The space $V$ will be generated by $\{\nu_i\}$, and its dual $V^*$ by $\{\mu_i=\nu^i\}$. You can take the dot product of something in $V^*$ with something in $V$, which will be a differential 1-form. You can make contravariant multivectors from wedge products of things in $V$, and covariant multivectors from wedge products of things in $V^*$.
You can also take the wedge product of something in $V^*$ with something in $V$.
$$\mu_i\wedge\nu_i=\frac{\sigma_i\wedge\sigma_i+\sigma_i\wedge\tau_i-\tau_i\wedge\sigma_i-\tau_i\wedge\tau_i}{2}=\frac{0+\sigma_i\tau_i-\tau_i\sigma_i-0}{2}=\sigma_i\wedge\tau_i$$
$$\mu_i\wedge\nu_j=\frac{\sigma_i\sigma_j+\sigma_i\tau_j-\tau_i\sigma_j-\tau_i\tau_j}{2},\quad i\neq j$$
What does this mean? ...I suppose it could be a matrix (a mixed variance tensor)!
A matrix can be defined as a bivector:
$$M = \sum_{i,j} M^i\!_j\;\nu_i\wedge\mu_j = \sum_{i,j} M^i\!_j\;\nu_i\wedge\nu^j$$
where each $M^i_j$ is a scalar. Note that $(\nu_i\wedge\mu_j)\neq{^-}(\nu_j\wedge\mu_i)$, so $M$ is not necessarily antisymmetric. The corresponding linear function $f:V\to V$ is (with $\cdot$ the "fat dot product")
$$f(x) = M\cdot x = \frac{Mx-xM}{2}$$
$$= \sum_{i,j} M^i_j(\nu_i\wedge\mu_j)\cdot\sum_k x^k\nu_k$$
$$= \sum_{i,j,k} M^i_jx^k\frac{\nu_i\mu_j-\mu_j\nu_i}{2}\cdot\nu_k$$
$$= \sum_{i,j,k} M^i_jx^k\frac{(\nu_i\mu_j)\nu_k-\nu_k(\nu_i\mu_j)-(\mu_j\nu_i)\nu_k+\nu_k(\mu_j\nu_i)}{4}$$
(the $\nu$'s anticommute because their dot product is zero:)
$$= \sum_{i,j,k} M^i_jx^k\frac{\nu_i\mu_j\nu_k+\nu_i\nu_k\mu_j+\mu_j\nu_k\nu_i+\nu_k\mu_j\nu_i}{4}$$
$$= \sum_{i,j,k} M^i_jx^k\frac{\nu_i(\mu_j\nu_k+\nu_k\mu_j)+(\mu_j\nu_k+\nu_k\mu_j)\nu_i}{4}$$
$$= \sum_{i,j,k} M^i_jx^k\frac{\nu_i(\mu_j\cdot\nu_k)+(\mu_j\cdot\nu_k)\nu_i}{2}$$
$$= \sum_{i,j,k} M^i_jx^k\frac{\nu_i(\delta_{j,k})+(\delta_{j,k})\nu_i}{2}$$
$$= \sum_{i,j,k} M^i_jx^k\big(\delta_{j,k}\nu_i\big)$$
$$= \sum_{i,j} M^i_jx^j\nu_i$$
This agrees with the conventional definition of matrix multiplication.
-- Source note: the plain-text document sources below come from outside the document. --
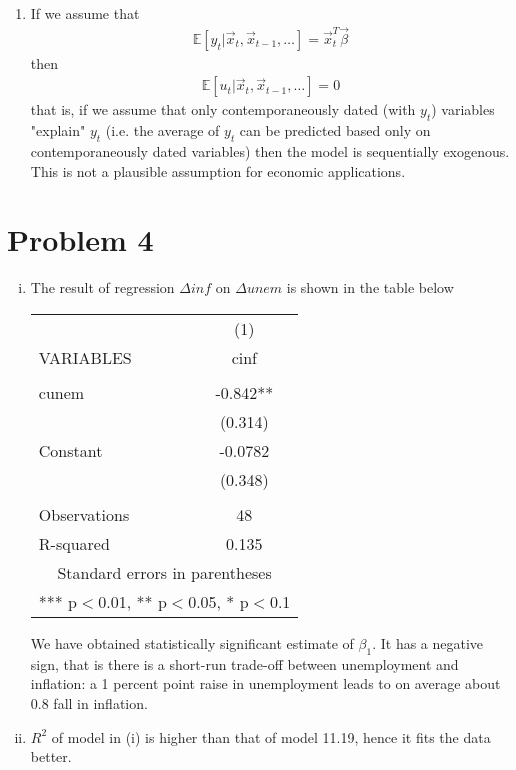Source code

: \documentclass[a4paper]{article}
\newcommand{\expect}{\mathbb{E}}
\begin{document}
\begin{enumerate}
	\item If we assume that 
	\begin{align*}
	\expect[y_t|\vec{x}_t, \vec{x}_{t-1}, \dots] = \vec{x}_t^T\vec{\beta}
	\end{align*}
	then
	\begin{align*}
	\expect[u_t|\vec{x}_t, \vec{x}_{t-1}, \dots] = 0
	\end{align*}
	that is, if we assume that only contemporaneously dated (with $y_t$) variables "explain" $y_t$ (i.e. the average of $y_t$ can be predicted based only on contemporaneously dated variables) then the model is sequentially exogenous. This is not a plausible assumption for economic applications.
\end{enumerate}
	\section*{Problem 4}
	\begin{enumerate}[(i)]
		\item The result of regression $\Delta inf$ on $\Delta unem$ is shown in the table below
		
		\begin{center}
		\begin{tabular}{lc} \hline
			& (1) \\
			VARIABLES & cinf \\ \hline
			&  \\
			cunem & -0.842** \\
			& (0.314) \\
			Constant & -0.0782 \\
			& (0.348) \\
			&  \\
			Observations & 48 \\
			R-squared & 0.135 \\ \hline
			\multicolumn{2}{c}{ Standard errors in parentheses} \\
			\multicolumn{2}{c}{ *** p$<$0.01, ** p$<$0.05, * p$<$0.1} \\
		\end{tabular}
	\end{center}
	We have obtained statistically significant estimate of $\beta_1$. It has a negative sign, that is there is a short-run trade-off between unemployment and inflation: a 1 percent point raise in unemployment leads to on average about 0.8 fall in inflation.
	\item $R^2$ of model in (i) is higher than that of model 11.19, hence it fits the data better.
	\end{enumerate}
\end{document}
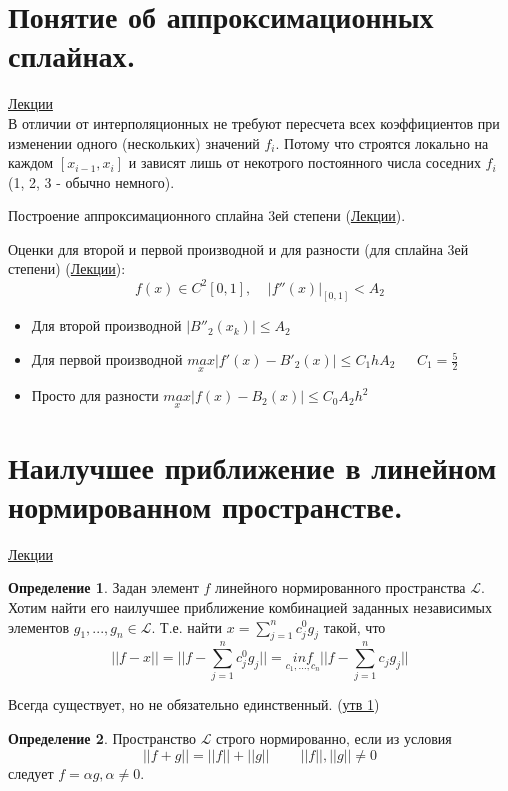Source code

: \documentclass[specialist, subf, href, colorlinks=true, 12pt, times, mtpro, final]{disser}
\theoremstyle{definition}
\newtheorem{defn}{Определение}[section]
\begin{document}
\section {Понятие об аппроксимационных сплайнах.}
    \hyperlink {lects.25}{Лекции}\\
    В отличии от интерполяционных не требуют пересчета всех коэффициентов при изменении одного (нескольких) значений $f_i$. Потому что строятся локально на каждом $[x_{i-1}, x_i]$ и зависят лишь от некотрого постоянного числа соседних $f_i$ (1, 2, 3 - обычно немного).
    
    Построение аппроксимационного сплайна 3ей степени (\hyperlink {lects.25}{Лекции}).
    
    Оценки для второй и первой производной и для разности (для сплайна 3ей степени) (\hyperlink {lects.27}{Лекции}):
    $$
        f(x) \in C^2[0,1], \ \ \ \ \ |f''(x)|_{[0,1]} < A_2
    $$
    \begin{itemize}
        \item Для второй производной $|B''_2(x_k)| \le A_2$
        \item Для первой производной $\underset{x}{max}|f'(x)-B'_2(x)| \le C_1 h A_2 \ \ \ \ \ \  \ C_1 = \frac{5}{2}$
        \item Просто для разности $\underset{x}{max}|f(x)-B_2(x)| \le C_0 A_2 h^2$
            
    \end{itemize}
    
    
    

\section {Наилучшее приближение в линейном нормированном пространстве.}
    \hyperlink {lects.28}{Лекции}\\
    \begin{defn}
    Задан элемент $f$ линейного нормированного пространства $\mathcal{L}$. Хотим найти его наилучшее приближение комбинацией заданных независимых элементов $g_1, ..., g_n \in \mathcal{L}$. Т.е. найти $x = \sum\limits_{j = 1}^{n}c_j^0g_j$ такой, что
    $$
        ||f - x|| = ||f - \sum\limits_{j = 1}^{n}c_j^0g_j|| = \underset{c_1,...,c_n}{inf} ||f - \sum\limits_{j = 1}^{n}c_jg_j||
    $$
    \end{defn}

    Всегда существует, но не обязательно единственный. (\hyperlink {lects.28}{утв 1})
    
    \begin{defn}  
        Пространство $\mathcal{L}$ строго нормированно, если из условия
        $$
            ||f+g|| = ||f||+||g|| \ \ \ \ \ \ \ \ \ \ ||f||,||g|| \ne 0
        $$
        следует $f = \alpha g, \alpha \ne 0$.
    \end{defn}
\end{document}

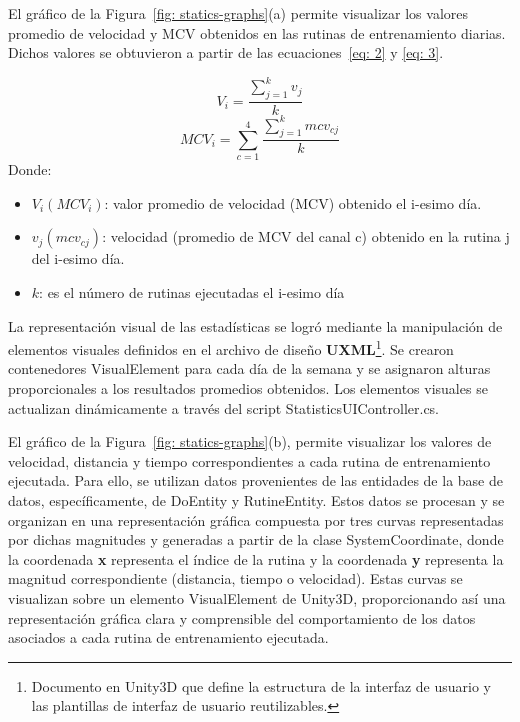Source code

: \newpage
{}
El gráfico de la Figura~\ref{fig: statics-graphs}(a) permite visualizar los valores promedio de velocidad y MCV obtenidos en las rutinas de entrenamiento diarias. Dichos valores se obtuvieron a partir de las ecuaciones~\ref{eq: 2} y \ref{eq: 3}.    

\begin{equation}
    V_{i} = \frac{\sum_{j=1}^{k} v_{j}}{k}
    \label{eq: 2}
    \end{equation}
    \begin{equation}
    MCV_{i} = \sum_{c=1}^{4}\frac{\sum_{j=1}^{k} mcv_{c j}}{k}
    \label{eq: 3}
\end{equation}
Donde:
\begin{itemize}
    \item $V_{i} (MCV_{i})$: valor promedio de velocidad (MCV) obtenido el i-esimo día.
    \item $v_{j} (mcv_{cj})$: velocidad (promedio de MCV del canal c) obtenido en la rutina j del i-esimo día. 
    \item $k$: es el número de rutinas ejecutadas el i-esimo día 
\end{itemize}
La representación visual de las estadísticas se logró mediante la manipulación de elementos visuales definidos en el archivo de diseño \textbf{UXML}\footnote{Documento en Unity3D que define la estructura de la interfaz de usuario y las plantillas de interfaz de usuario reutilizables.}. Se crearon contenedores VisualElement para cada día de la semana y se asignaron alturas proporcionales a los resultados promedios obtenidos. Los elementos visuales se actualizan dinámicamente a través del script StatisticsUIController.cs.

El gráfico de la Figura~\ref{fig: statics-graphs}(b), permite visualizar los valores de velocidad, distancia y tiempo correspondientes a cada rutina de entrenamiento ejecutada. Para ello, se utilizan datos provenientes de las entidades de la base de datos, específicamente, de DoEntity y RutineEntity. Estos datos se procesan y se organizan en una representación gráfica compuesta por tres curvas representadas por dichas magnitudes y generadas a partir de la clase SystemCoordinate, donde la coordenada \textbf{x} representa el índice de la rutina y la coordenada \textbf{y} representa la magnitud correspondiente (distancia, tiempo o velocidad). Estas curvas  se visualizan sobre un elemento VisualElement de Unity3D, proporcionando así una representación gráfica clara y comprensible del comportamiento de los datos asociados a cada rutina de entrenamiento ejecutada.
In fact, it even works for non-square matrices; the above calculations work the same if the $\nu_i$'s on the left in $M$ are basis vectors for a different space. A bonus is that it also works for a non-degenerate quadratic form; the calculations don't rely on ${\mu_i}^2=0$, nor ${\nu_i}^2=0$, but only on $\nu_i$ being orthogonal to $\nu_k$, and $\mu_j$ being reciprocal to $\nu_k$. So you could instead have $\mu_j$ (the right factors in $M$) be in the same space as $\nu_k$ (the generators of $x$), and $\nu_i$ (the left factors in $M$) in a different space. A downside is that it won't map a non-degenerate space to itself.
I admit that this is worse than the standard matrix algebra; the dot product is not invertible, nor associative. Still, it's good to have this connection between the different algebras. And it's interesting to think of a matrix as a bivector that "rotates" a vector through the dual space and back to a different point in the original space (or a new space).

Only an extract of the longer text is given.